Salmonberry flowers are edible and have a sweet taste due to the nectar and pollen. They can be used to garnish salads and desserts. The berries can vary in color from yellow to orange to red to a deep purple on the same bush. The taste does vary according to where they grow: perform taste-tests to find the most delicious bushes. Some Coast Salish families have maintained salmonberry patches like raspberry patches for generations.
Salmonberry as Medicine
Salmonberry sprouts and leaves are astringent and tighten inflamed tissue including wounds, burns, swollen gums, stomach problems, and gut inflammation. You can make a mineral-rich and astringent tea from the leaves of salmonberry and other rose family plants including strawberry, blackberry, and thimbleberry. Completely dry the leaves before making tea. Use 1 tablespoon per cup and steep 10–15 minutes.

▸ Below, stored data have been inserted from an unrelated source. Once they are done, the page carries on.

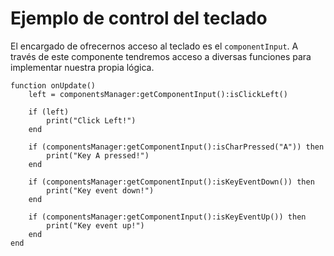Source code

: # Ejemplo de control del teclado

El encargado de ofrecernos acceso al teclado es el `componentInput`. A través de este componente tendremos acceso a diversas funciones para implementar nuestra propia lógica.


```
function onUpdate()
    left = componentsManager:getComponentInput():isClickLeft()
    
    if (left)
        print("Click Left!")
    end
    
    if (componentsManager:getComponentInput():isCharPressed("A")) then
        print("Key A pressed!")
    end
    
    if (componentsManager:getComponentInput():isKeyEventDown()) then
        print("Key event down!")
    end
    
    if (componentsManager:getComponentInput():isKeyEventUp()) then
        print("Key event up!")
    end
end

```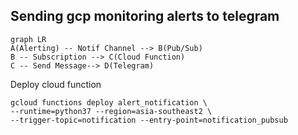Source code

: ## Sending gcp monitoring alerts to telegram

```mermaid
graph LR
A(Alerting) -- Notif Channel --> B(Pub/Sub)
B -- Subscription --> C(Cloud Function)
C -- Send Message--> D(Telegram)
```

Deploy cloud function
```console
gcloud functions deploy alert_notification \
--runtime=python37 --region=asia-southeast2 \
--trigger-topic=notification --entry-point=notification_pubsub
```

Learning from Salmonberry – Interconnectedness
Salmonberry is part of an interconnected web of relationships. Its pink flowers are the first splash of color after winter and call hummingbird home to drink the sweet nectar. And with the hummingbird, the Swainson’s thrush arrives—her song singing the berries into ripeness and helping to call the salmon back to their ancestral waters. Emerging shoots announce a change of season to our bodies. Eating them prepares us for the activity of late spring and summer. When salmonberries are pruned by deer, elk, or humans, it helps the plants produce more fruit, which in turn helps all the species that depend on salmonberry. We hope you connect with salmonberry this summer! Here some questions you might ask yourself:
- What is my interconnected web of relationships?
- During this time of social isolation and societal upheaval, how can I still nurture my heart’s need for connection?
- What opportunities does this time offer me to connect and deepen my relationships with non-human relatives?
- What commitments can I make to strengthening relationships and supporting resilient communities?